Indie films now are bigger than ever. That was the takeaway at today’s CinemaCon panel for “The ‘Independent’ Game: Based on a True Story” panel which was comprised of Sony Pictures Classics co-chiarman Tom Bernard, Oscar-winning actress Julianne Moore, director Jay Roach and AMC Theatres president of programming, Robert Lenihan.
While Hollywood gets a bad rap for shortchanging actresses over 50 with great roles, Moore credits indie films for keeping her career going.
“Working in the indie space has helped my career longesvity. There are (good) parts out there (for women). When people talk about better roles for women in Hollywood, Hollywood isn’t in the business of creating parts for actors. They’re in the business of creating a product. It’s about making a package. If you want interesting parts, they’re not gonna offer them to you.” As an actress who segues between blockbuster fare such as The Hunger Games: Mockingjay and indie fare such as Still Alice, Moore defended her choices, “You need a commerical profile so that investors will invest in something smaller that I’m in…you can’t make a living doing just indie films”
Moore heralded both the investors behind indie films, as well as the passionate atmosphere that exists on the set. “I remember that there were nine investors on one film I worked on.
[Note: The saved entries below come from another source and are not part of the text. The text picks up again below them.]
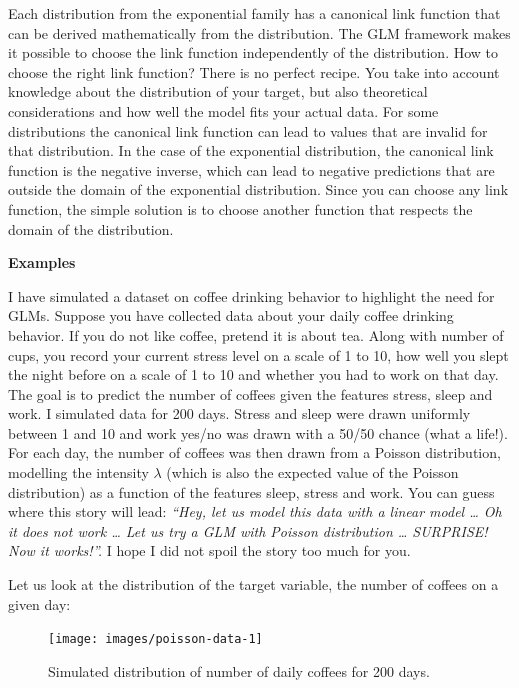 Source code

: \documentclass[
  12pt,
]{krantz}
\begin{document}
Each distribution from the exponential family has a canonical link function that can be derived mathematically from the distribution.
The GLM framework makes it possible to choose the link function independently of the distribution.
How to choose the right link function?
There is no perfect recipe.
You take into account knowledge about the distribution of your target, but also theoretical considerations and how well the model fits your actual data.
For some distributions the canonical link function can lead to values that are invalid for that distribution.
In the case of the exponential distribution, the canonical link function is the negative inverse, which can lead to negative predictions that are outside the domain of the exponential distribution.
Since you can choose any link function, the simple solution is to choose another function that respects the domain of the distribution.

\textbf{Examples}

I have simulated a dataset on coffee drinking behavior to highlight the need for GLMs.
Suppose you have collected data about your daily coffee drinking behavior.
If you do not like coffee, pretend it is about tea.
Along with number of cups, you record your current stress level on a scale of 1 to 10, how well you slept the night before on a scale of 1 to 10 and whether you had to work on that day.
The goal is to predict the number of coffees given the features stress, sleep and work.
I simulated data for 200 days.
Stress and sleep were drawn uniformly between 1 and 10 and work yes/no was drawn with a 50/50 chance (what a life!).
For each day, the number of coffees was then drawn from a Poisson distribution, modelling the intensity \(\lambda\) (which is also the expected value of the Poisson distribution) as a function of the features sleep, stress and work.
You can guess where this story will lead:
\emph{``Hey, let us model this data with a linear model \ldots{} Oh it does not work \ldots{} Let us try a GLM with Poisson distribution \ldots{} SURPRISE! Now it works!''.}
I hope I did not spoil the story too much for you.

Let us look at the distribution of the target variable, the number of coffees on a given day:

\begin{figure}

{\centering \texttt{[image: images/poisson-data-1]} 

}

\caption{Simulated distribution of number of daily coffees for 200 days.}\label{fig:poisson-data}
\end{figure}
\end{document}
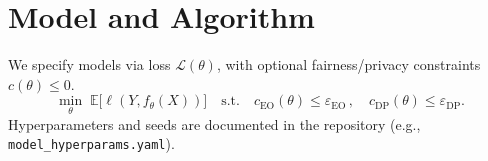 
\section{Model and Algorithm}
We specify models via loss $\mathcal{L}(\theta)$, with optional fairness/privacy constraints $c(\theta)\le 0$.
\begin{equation}
\min_{\theta}\; \mathbb{E}\big[\ell(Y, f_\theta(X))\big] \quad \text{s.t.}\quad
c_{\mathrm{EO}}(\theta)\le \varepsilon_{\mathrm{EO}}\,,\quad
c_{\mathrm{DP}}(\theta)\le \varepsilon_{\mathrm{DP}}.
\end{equation}
Hyperparameters and seeds are documented in the repository (e.g., \texttt{model\_hyperparams.yaml}).
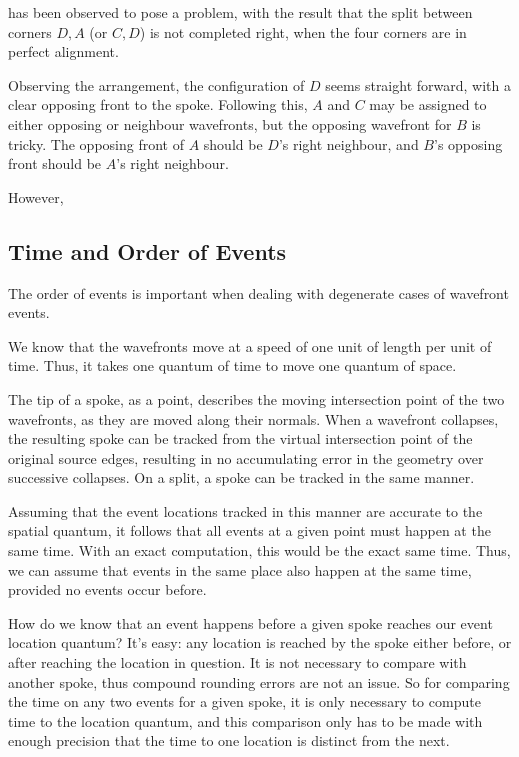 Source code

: \documentclass[12pt,a4paper,oneside,openany]{article}
\begin{document}
 has been observed to pose a problem, with the result that the split between corners $D,A$ (or $C,D$) is not completed right, when the four corners are in perfect alignment.

Observing the arrangement, the configuration of $D$ seems straight forward, with a clear opposing front to the spoke. Following this, $A$ and $C$ may be assigned to either opposing or neighbour wavefronts, but the opposing wavefront for $B$ is tricky. The opposing front of $A$ should be $D$'s right neighbour, and $B$'s opposing front should be $A$'s right neighbour.

However, 

\subsection{Time and Order of Events}

The order of events is important when dealing with degenerate cases of wavefront events.

We know that the wavefronts move at a speed of one unit of length per unit of time. Thus, it takes one quantum of time to move one quantum of space.

The tip of a spoke, as a point, describes the moving intersection point of the two wavefronts, as they are moved along their normals. When a wavefront collapses, the resulting spoke can be tracked from the virtual intersection point of the original source edges, resulting in no accumulating error in the geometry over successive collapses. On a split, a spoke can be tracked in the same manner.

Assuming that the event locations tracked in this manner are accurate to the spatial quantum, it follows that all events at a given point must happen at the same time. With an exact computation, this would be the exact same time. Thus, we can assume that events in the same place also happen at the same time, provided no events occur before.

How do we know that an event happens before a given spoke reaches our event location quantum? It's easy: any location is reached by the spoke either before, or after reaching the location in question. It is not necessary to compare with another spoke, thus compound rounding errors are not an issue. So for comparing the time on any two events for a given spoke, it is only necessary to compute time to the location quantum, and this comparison only has to be made with enough precision that the time to one location is distinct from the next.
\end{document}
We were held together by a shoestring, but it’s people who are interesting in film, the actor or the story. (Indie films) are highly personal (for investors),” added Moore.
Moore credited indie films, specifically Safe which was made for $1M for launching her career. “There was this exciting idea that we didnt’ have the pressure to earn money back. With indie films you don’t need a name director, or star, you just throw it together, knowing that if the production makes its money back — that’s enough. Indies have been a very successful model,” said Moore.
Roach, whose Trumbo about blacklisted screenwriter Dalton Trumbo is being released on November 6, equated his work on his first indie feature to his experiences working on HBO films Game Change and Recount.
Speaking about indie films, Roach said, “It’s a producer’s world. They found the financier and then it becomes a matter of just make your movie. It’s a labor of love, nobody is getting paid much, the cast is barely making their fees and everyone is working on the film because it’s something they love. There’s no fear of a big weekend or big ratings — in that way it’s similar to HBO.”
Roach also shared how amusing he found the “sing your supper” aspect of the indie pre-production process. “When were up in Toronto we had to pitch foreign distributors; it’s almost like a junket. We showed a teaser reel of a film — that wasn’t even our film — rather clips of films that might be similar to yours. We needed to earn these people. They needed to make their money back and they’re risking it on a non-entertaining idea.” Roach also gave a shout-out to frosh indie film distributor Bleecker Street ,who is handling his film Trumbo, in allowing him to make the film that he wanted.
Speaking to the business component Bernard said, “The relative health of the indie space right now: There are more theaters playing indie film than ever before, and I’ve been doing this since 1977. There’s a steady diet so that audiences know that 52 weeks a year there’s product they like.”
Recently at the box office as tentpole fare such as Furious 7 and Paul Blart: Mall Cop 2 has dominated to the top of the charts, indie arthouse pics have been breaking through as their distributors take advantage of providing the audience with intriguing, smart alternatives, read It Follows, Ex Machina, Danny Collins and Woman in Gold.
Bernard also gave props to the big chain exhibitors for not programming films that go theatrical-VOD day and date. “The fact that Cinemark, Regal, dont’ play movies that are on VOD is important for the marketplace to keep it thriving,” said Bernard whose company sticks to the traditional platform rollout for its indie fare.
But another big reason why we’re seeing an indie boom per Bernard: It’s cheaper to make movies in today’s climate. “In the 1980s, it was expensive to make a movie because of the unions. But in the ’90s, the unions made a deal to allow their members make indie movies at a lower rate. So, the mechanics of making a movie today are incredibly easy.”